--- START ---

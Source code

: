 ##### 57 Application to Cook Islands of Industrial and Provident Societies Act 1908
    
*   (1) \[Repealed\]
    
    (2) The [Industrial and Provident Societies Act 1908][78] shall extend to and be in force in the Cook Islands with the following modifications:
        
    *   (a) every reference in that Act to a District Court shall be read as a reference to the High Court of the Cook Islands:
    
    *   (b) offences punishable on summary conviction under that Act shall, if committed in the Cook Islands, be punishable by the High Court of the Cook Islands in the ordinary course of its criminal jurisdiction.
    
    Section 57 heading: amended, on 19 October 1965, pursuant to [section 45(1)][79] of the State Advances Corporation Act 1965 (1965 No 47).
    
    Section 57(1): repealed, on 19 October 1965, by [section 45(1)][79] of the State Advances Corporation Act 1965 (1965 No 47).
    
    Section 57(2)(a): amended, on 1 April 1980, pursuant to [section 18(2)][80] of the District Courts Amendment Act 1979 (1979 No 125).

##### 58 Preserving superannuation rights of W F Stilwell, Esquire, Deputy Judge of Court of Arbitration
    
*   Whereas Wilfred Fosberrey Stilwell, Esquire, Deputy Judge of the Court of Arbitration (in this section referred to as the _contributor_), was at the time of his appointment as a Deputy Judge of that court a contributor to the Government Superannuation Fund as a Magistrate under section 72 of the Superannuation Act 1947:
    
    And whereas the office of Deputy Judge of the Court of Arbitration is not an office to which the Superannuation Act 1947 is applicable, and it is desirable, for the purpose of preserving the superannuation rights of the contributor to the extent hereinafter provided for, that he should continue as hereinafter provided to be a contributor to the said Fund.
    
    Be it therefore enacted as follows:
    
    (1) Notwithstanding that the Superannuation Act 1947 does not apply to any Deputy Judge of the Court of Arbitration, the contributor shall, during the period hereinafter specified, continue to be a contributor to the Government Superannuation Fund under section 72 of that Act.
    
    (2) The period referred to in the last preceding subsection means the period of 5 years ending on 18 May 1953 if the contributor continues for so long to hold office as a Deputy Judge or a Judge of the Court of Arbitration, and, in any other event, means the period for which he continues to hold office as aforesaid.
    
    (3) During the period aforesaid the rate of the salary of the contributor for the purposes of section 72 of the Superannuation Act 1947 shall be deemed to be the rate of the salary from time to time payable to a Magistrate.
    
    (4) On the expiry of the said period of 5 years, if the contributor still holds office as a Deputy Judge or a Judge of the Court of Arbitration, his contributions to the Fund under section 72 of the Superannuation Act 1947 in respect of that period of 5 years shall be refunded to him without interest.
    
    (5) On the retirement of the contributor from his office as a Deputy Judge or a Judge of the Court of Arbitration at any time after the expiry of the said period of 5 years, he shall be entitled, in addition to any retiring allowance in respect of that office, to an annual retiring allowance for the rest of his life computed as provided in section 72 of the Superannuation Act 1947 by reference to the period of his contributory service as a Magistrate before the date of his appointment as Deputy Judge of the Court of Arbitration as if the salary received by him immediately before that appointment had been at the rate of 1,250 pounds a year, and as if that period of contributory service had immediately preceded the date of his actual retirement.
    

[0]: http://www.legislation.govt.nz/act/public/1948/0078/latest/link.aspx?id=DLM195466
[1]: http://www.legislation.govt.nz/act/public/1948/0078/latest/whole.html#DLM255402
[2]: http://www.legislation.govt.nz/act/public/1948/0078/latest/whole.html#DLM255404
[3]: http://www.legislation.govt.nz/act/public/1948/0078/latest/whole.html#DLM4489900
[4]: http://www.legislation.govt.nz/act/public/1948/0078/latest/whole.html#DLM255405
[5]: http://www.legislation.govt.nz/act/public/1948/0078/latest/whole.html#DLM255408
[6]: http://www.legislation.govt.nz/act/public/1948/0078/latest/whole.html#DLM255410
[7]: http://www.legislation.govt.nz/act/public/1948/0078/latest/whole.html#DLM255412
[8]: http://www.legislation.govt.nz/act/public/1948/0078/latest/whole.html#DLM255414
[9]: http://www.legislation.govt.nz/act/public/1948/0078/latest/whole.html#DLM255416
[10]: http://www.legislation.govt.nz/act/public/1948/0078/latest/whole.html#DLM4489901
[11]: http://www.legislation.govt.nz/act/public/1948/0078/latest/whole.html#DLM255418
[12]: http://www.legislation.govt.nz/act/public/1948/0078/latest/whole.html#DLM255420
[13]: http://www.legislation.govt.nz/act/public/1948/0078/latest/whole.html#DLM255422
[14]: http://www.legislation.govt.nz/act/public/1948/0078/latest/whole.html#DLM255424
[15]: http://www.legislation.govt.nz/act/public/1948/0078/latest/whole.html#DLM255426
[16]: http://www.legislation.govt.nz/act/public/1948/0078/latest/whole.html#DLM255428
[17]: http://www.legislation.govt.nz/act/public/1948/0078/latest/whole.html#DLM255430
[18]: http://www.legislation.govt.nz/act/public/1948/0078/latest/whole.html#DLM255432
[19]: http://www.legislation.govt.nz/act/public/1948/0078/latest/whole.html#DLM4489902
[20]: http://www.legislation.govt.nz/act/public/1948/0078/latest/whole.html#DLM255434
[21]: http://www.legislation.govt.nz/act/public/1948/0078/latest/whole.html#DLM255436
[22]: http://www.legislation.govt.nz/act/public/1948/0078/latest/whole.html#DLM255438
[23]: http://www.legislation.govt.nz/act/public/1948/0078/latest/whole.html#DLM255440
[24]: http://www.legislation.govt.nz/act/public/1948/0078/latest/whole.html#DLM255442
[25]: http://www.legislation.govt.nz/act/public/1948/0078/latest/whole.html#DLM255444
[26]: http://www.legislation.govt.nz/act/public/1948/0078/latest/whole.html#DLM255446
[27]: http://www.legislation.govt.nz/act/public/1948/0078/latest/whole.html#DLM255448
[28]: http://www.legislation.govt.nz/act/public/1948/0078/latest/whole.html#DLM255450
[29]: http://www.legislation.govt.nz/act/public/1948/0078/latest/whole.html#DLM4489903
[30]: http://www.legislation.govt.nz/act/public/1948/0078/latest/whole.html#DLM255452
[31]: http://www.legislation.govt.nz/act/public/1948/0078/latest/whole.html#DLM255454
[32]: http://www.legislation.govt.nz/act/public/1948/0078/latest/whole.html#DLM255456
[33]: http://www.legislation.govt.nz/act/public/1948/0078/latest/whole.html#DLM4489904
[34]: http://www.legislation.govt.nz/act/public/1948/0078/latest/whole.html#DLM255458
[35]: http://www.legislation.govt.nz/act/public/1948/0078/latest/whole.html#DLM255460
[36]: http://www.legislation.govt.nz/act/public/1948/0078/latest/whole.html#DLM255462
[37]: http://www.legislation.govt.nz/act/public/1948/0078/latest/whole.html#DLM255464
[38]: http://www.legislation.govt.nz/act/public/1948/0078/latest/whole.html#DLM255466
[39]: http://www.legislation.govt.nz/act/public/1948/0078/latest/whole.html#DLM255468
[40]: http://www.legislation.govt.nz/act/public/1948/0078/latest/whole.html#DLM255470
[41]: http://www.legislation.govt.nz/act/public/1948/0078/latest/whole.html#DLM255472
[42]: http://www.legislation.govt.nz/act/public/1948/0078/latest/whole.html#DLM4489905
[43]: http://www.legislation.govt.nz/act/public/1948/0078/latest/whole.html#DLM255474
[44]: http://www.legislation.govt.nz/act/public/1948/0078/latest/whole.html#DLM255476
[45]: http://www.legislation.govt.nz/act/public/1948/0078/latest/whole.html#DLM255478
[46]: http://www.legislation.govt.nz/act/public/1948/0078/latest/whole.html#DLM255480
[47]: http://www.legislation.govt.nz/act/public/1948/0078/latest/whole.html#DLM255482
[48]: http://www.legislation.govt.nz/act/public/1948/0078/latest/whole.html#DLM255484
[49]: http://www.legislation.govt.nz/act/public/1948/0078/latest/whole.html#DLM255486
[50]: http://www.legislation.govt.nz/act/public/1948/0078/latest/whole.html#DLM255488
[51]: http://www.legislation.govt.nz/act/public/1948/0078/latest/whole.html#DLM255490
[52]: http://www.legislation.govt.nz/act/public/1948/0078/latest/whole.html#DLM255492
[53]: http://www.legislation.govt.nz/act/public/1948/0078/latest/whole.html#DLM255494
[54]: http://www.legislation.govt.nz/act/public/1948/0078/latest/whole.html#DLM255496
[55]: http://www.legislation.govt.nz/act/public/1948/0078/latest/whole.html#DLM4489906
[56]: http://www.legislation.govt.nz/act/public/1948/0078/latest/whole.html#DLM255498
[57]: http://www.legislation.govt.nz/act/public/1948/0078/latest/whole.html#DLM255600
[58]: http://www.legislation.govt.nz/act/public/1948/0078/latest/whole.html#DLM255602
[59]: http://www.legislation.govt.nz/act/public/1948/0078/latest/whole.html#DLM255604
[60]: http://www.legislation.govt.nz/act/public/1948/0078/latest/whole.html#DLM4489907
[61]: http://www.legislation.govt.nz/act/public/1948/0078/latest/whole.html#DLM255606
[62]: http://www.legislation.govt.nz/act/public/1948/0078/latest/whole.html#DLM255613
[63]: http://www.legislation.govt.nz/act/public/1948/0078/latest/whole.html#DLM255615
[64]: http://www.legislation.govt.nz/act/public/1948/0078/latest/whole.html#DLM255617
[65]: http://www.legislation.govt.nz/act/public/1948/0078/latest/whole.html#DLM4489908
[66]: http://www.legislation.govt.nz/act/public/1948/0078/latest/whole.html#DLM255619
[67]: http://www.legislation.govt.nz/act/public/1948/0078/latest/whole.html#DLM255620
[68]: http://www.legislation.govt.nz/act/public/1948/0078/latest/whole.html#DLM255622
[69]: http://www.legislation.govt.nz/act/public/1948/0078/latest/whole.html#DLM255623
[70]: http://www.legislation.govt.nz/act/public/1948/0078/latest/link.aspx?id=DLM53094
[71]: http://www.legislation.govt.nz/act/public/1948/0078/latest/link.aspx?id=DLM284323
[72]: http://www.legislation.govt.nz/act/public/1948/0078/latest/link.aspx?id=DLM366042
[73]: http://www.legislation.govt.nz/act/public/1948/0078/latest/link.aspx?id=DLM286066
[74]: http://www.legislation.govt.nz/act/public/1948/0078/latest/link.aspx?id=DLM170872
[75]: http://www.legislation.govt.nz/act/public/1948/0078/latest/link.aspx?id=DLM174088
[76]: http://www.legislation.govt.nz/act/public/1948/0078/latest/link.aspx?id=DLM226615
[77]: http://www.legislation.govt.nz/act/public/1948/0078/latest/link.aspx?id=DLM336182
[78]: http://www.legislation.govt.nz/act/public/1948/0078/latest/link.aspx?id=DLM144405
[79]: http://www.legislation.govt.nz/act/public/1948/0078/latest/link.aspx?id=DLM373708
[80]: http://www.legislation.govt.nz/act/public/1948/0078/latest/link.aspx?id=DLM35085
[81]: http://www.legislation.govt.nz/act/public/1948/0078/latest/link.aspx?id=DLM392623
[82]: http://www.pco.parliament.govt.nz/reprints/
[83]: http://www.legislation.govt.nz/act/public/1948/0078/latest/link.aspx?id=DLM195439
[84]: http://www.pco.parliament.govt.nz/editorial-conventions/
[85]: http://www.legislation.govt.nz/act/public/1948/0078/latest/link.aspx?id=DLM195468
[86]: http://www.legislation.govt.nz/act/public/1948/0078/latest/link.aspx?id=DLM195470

--- END ---

__YOUR ASSIGNMENT__
Your output should be an exact transcription of the line that holds "[84]: http://www.pco.parliament.govt.nz/editorial-conventions/" and each line after it through the end of the listing above.

__WRITTEN REPLY__
[84]: http://www.pco.parliament.govt.nz/editorial-conventions/
[85]: http://www.legislation.govt.nz/act/public/1948/0078/latest/link.aspx?id=DLM195468
[86]: http://www.legislation.govt.nz/act/public/1948/0078/latest/link.aspx?id=DLM195470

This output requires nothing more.